Let us use the renovation quotes we often get for a kitchen remodel… many bids are likely to only cover about 33-50% of the total cost depending on the contractor.
The question then becomes, how do YOU the consumer protect yourself from predatory contractors who quote one thing and the final cost is dramatically different?
Ask the right questions upfront.
While the majority of general contractors include demolition, disposal and installation in their bids, many omit the cost of supplies/materials/hardware. If you are dealing with a novice contractor, they do not know the cost of materials so they wait to price everything based on your specifications. The cost of materials varies tremendously by region, store, and your personal preference. For example, backsplash tiles can run from $7 to $90, a square foot.
ALWAYS ask the contractor what is included in the bid, then use those numbers to estimate further cost. Of course these tend to be ballpark figures but I would prefer to be in the same ballpark as my contractor than be rudely surprised.
A good rule of thumb is to research your potential contractor:
Speak with past clients
See their portfolio of work
Ask what is their statistics on quotes to actual final cost (you want to see if they have a history of underbidding to only cost more in the end or if they are always in the ballpark)
Research them on yelp, google+, Angie’s list (You want to learn everything about this person before you entrust them with thousands of dollars worth of work)
Other Good questions for the general contractor (unless they come highly recommended, I suggest you interview a couple):
How many years have you been in business? (You do not need 50 years of experience to do great work, focus more on quality than quantity.
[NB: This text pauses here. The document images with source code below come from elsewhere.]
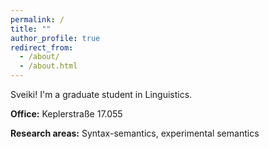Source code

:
```yaml
---
permalink: /
title: ""
author_profile: true
redirect_from: 
  - /about/
  - /about.html
---
```


Sveiki! I'm a graduate student in Linguistics.

<b>Office:</b> Keplerstraße 17.055

<b>Research areas:</b> Syntax-semantics, experimental semantics
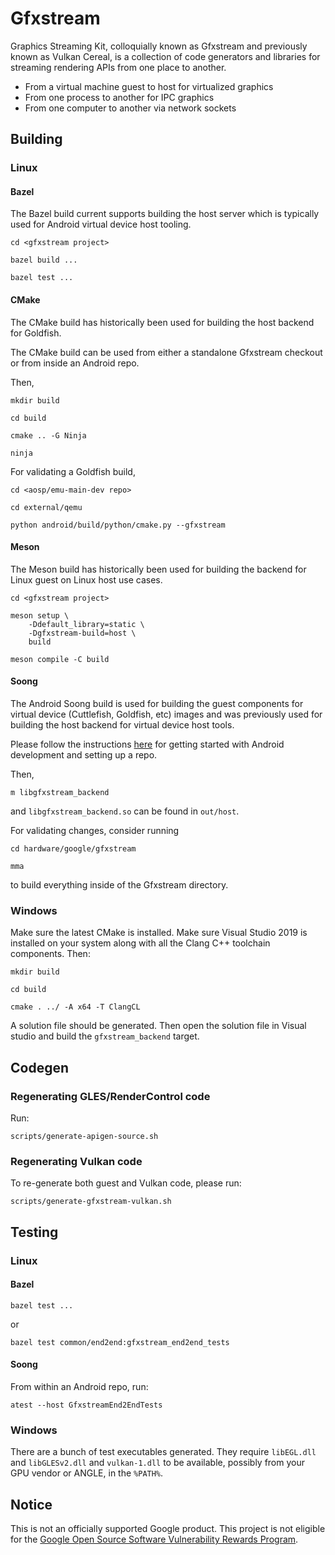 # Gfxstream

Graphics Streaming Kit, colloquially known as Gfxstream and previously known as
Vulkan Cereal, is a collection of code generators and libraries for streaming
rendering APIs from one place to another.

-   From a virtual machine guest to host for virtualized graphics
-   From one process to another for IPC graphics
-   From one computer to another via network sockets

## Building

### Linux

#### Bazel

The Bazel build current supports building the host server which is typically
used for Android virtual device host tooling.

```
cd <gfxstream project>

bazel build ...

bazel test ...
```

#### CMake

The CMake build has historically been used for building the host backend for
Goldfish.

The CMake build can be used from either a standalone Gfxstream checkout or from
inside an Android repo.

Then,

```
mkdir build

cd build

cmake .. -G Ninja

ninja
```

For validating a Goldfish build,

```
cd <aosp/emu-main-dev repo>

cd external/qemu

python android/build/python/cmake.py --gfxstream
```

#### Meson

The Meson build has historically been used for building the backend for Linux
guest on Linux host use cases.

```
cd <gfxstream project>

meson setup \
    -Ddefault_library=static \
    -Dgfxstream-build=host \
    build

meson compile -C build
```

#### Soong

The Android Soong build is used for building the guest components for virtual
device (Cuttlefish, Goldfish, etc) images and was previously used for building
the host backend for virtual device host tools.

Please follow the instructions
[here](https://source.android.com/docs/setup/start) for getting started with
Android development and setting up a repo.

Then,

```
m libgfxstream_backend
```

and `libgfxstream_backend.so` can be found in `out/host`.

For validating changes, consider running

```
cd hardware/google/gfxstream

mma
```

to build everything inside of the Gfxstream directory.

### Windows

Make sure the latest CMake is installed. Make sure Visual Studio 2019 is
installed on your system along with all the Clang C++ toolchain components.
Then:

```
mkdir build

cd build

cmake . ../ -A x64 -T ClangCL
```

A solution file should be generated. Then open the solution file in Visual
studio and build the `gfxstream_backend` target.

## Codegen

### Regenerating GLES/RenderControl code

Run:

```
scripts/generate-apigen-source.sh
```

### Regenerating Vulkan code

To re-generate both guest and Vulkan code, please run:

```
scripts/generate-gfxstream-vulkan.sh
```

## Testing

### Linux

#### Bazel

```
bazel test ...
```

or

```
bazel test common/end2end:gfxstream_end2end_tests
```

#### Soong

From within an Android repo, run:

```
atest --host GfxstreamEnd2EndTests
```

### Windows

There are a bunch of test executables generated. They require `libEGL.dll` and
`libGLESv2.dll` and `vulkan-1.dll` to be available, possibly from your GPU
vendor or ANGLE, in the `%PATH%`.

## Notice

This is not an officially supported Google product. This project is not eligible
for the
[Google Open Source Software Vulnerability Rewards Program](https://bughunters.google.com/open-source-security).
I know several contractors who have been in business for over 10 years but I would not trust them to do any work on my home)
Do you get supplies from a wholesaler (cheaper in bulk) or from Home Depot? If you value neighborhood stores, this is a great way to support local businesses.
What does your bid include? Is this a set price? If you go over budget, will you be responsible for the additional cost/ take it as a loss? (This is important to know upfront and GET EVERYTHING IN WRITING)
Obtain an itemized Quote and Contract and factor in 5% for miscellaneous overages but a good contractor should stay within budget unless they discover issues when walls are opened.
If your contractor does not want to provide a contract in writing with the breakdown of cost…RUN!!